Data Description

The “Spotify: All Time Top 2000 Mega Dataset” is a dataset from Kaggle that contains various audio statistics and ratings of the top 1,994 songs on Spotify. For each song, it includes information such as the Title, Artist, Top Genre, Year of release, BPM (beats per minute), and Duration. The first three are nominal categorical variables, Year is an ordinal categorical variable, and the last two are quantitative variables. In addition, for each song, this dataset includes various quantitative ratings, such as those measuring its level of Energy, Danceability, Loudness, Liveness, Valence, Acousticness, Speechiness, and Popularity. We manually added additional Genre, Decade, and Decade Range columns so that we could cluster songs into fewer groups, which will make our visualizations more clear.



Research Questions

Using our dataset, we would like to answer three main questions:



Research Question 1: Genres

In order to answer the first research question, we analyzed each quantitative variable by Genre using density plots, then looked at a dendrogram of all of the variables to check if there was any clear difference, and lastly looked at a contour plot of the predictor variables that stood out from the density plots.

Graph 1

Out of the 11 quantitative variables in this dataset, besides Popularity, which is more relevant to our second research question, it seems that only Energy and Danceability show a clear difference between the different overall genres. (For the above graphs, we have removed the “other” genre, since it encompasses too many miscellaneous songs and does not provide useful information.) Within these two, it seems like country songs tend to have lower Energy than songs of other genres, while hip hop songs tend to have higher Danceability than songs of other genres. Note, however, that our sample size for the hip hop, indie, and country genres is relatively small, so the conclusions drawn here are not necessarily meaningful.

Graph 2

The clusters of this dendrogram, made based on the three variables described above, are not just the five main genres. In other words, it appears to show very little difference between the five genres. Each of the clusters’ leaves, colored by Genre, appear to be somewhat similarly distributed, with the majority of the distribution consisting of rock songs.

Graph 3

Here, we plotted the variables that appeared to show some variation from the first graph. Again, this graph appears to show very little difference between the genres. There appears to just be one cluster, containing all of the genres somewhat uniformly. Again, this verifies that we have more rock songs than anything else in this dataset.
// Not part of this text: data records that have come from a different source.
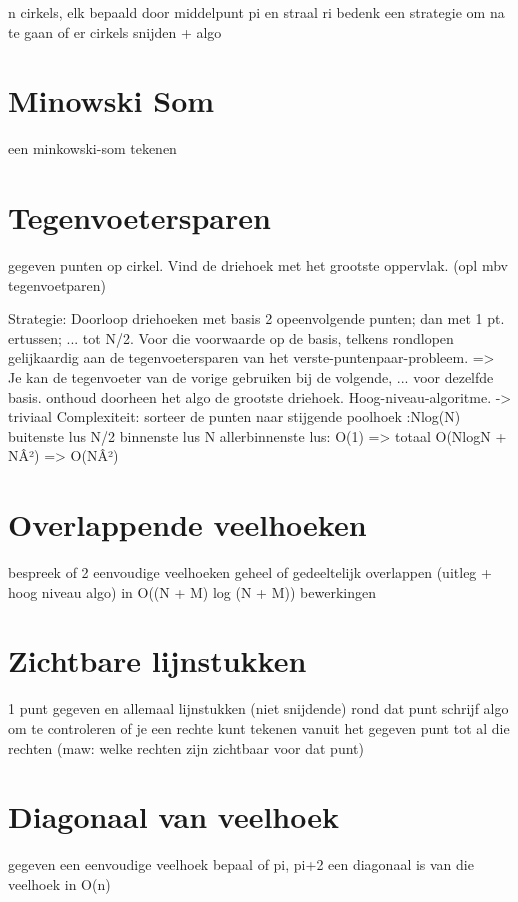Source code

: \documentclass[12pt,a4paper]{article}
\begin{document}
n cirkels, elk bepaald door middelpunt pi en straal ri
bedenk een strategie om na te gaan of er cirkels snijden + algo

\section{Minowski Som}
een minkowski-som tekenen 

\section{Tegenvoetersparen}
gegeven punten op cirkel. Vind de driehoek met het grootste oppervlak.
(opl mbv tegenvoetparen) 


Strategie:
        Doorloop driehoeken met basis 2 opeenvolgende punten; dan met 1 pt. ertussen; ... tot N/2.
        Voor die voorwaarde op de basis, telkens rondlopen gelijkaardig aan de tegenvoetersparen van het verste-puntenpaar-probleem. => Je kan de tegenvoeter van de vorige gebruiken bij de volgende, ... voor dezelfde basis.
        onthoud doorheen het algo de grootste driehoek. 
    Hoog-niveau-algoritme. -> triviaal
    Complexiteit:
        sorteer de punten naar stijgende poolhoek :Nlog(N)
        buitenste lus N/2
        binnenste lus N
        allerbinnenste lus: O(1)
        => totaal O(NlogN + NÂ²) => O(NÂ²) 




\section{Overlappende veelhoeken}
bespreek of 2 eenvoudige veelhoeken geheel of gedeeltelijk overlappen (uitleg + hoog niveau algo)
in O((N + M) log (N + M)) bewerkingen 

\section{Zichtbare lijnstukken}
1 punt gegeven en allemaal lijnstukken (niet snijdende) rond dat punt
schrijf algo om te controleren of je een rechte kunt tekenen vanuit het gegeven punt tot al die rechten
(maw: welke rechten zijn zichtbaar voor dat punt) 

\section{Diagonaal van veelhoek}
gegeven een eenvoudige veelhoek
bepaal of pi, pi+2 een diagonaal is van die veelhoek in O(n) 
\end{document}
Research Question 2: Popularity

What qualities do popular songs embody? By taking a look at the correlations between Popularity and other attributes, we can see what these popular songs have in common.

Table 1

BPM Energy Danceability Loudness Liveness Valence Duration Acousticness Speechiness
-0.00318 0.103 0.144 0.166 -0.122 0.0959 -0.0367 -0.0876 0.112

After isolating the correlation coefficient portion of the pairs plot, we can see how correlated Popularity is with the quantitative variables. As the magnitude of all of these correlation coefficients are under 0.2, we can state that Popularity is not associated with any of these quantitative variables.

Graph 4

Taking a look across genre, one clear trend seems to be that indie songs are less popular than those of the other genres. Hip-hop appears to have the highest median popularity across the genres, but with some clear skew left it is hard to judge any clear differences between the non-indie genres.


Research Question 3: Time

The third research question mainly concerns itself with time trends. Therefore, we explored various song attributes in the context of the Year or Decade Range in which it was released.

Graph 5

Since our dataset contains so many quantitative variables, we first conducted principal component analysis (PCA). We then made a graph plotting the first two components, and colored our datapoints by the Decade Range variable so that we could make some comparisons regarding time without clouding the graph with too many overlapping colors.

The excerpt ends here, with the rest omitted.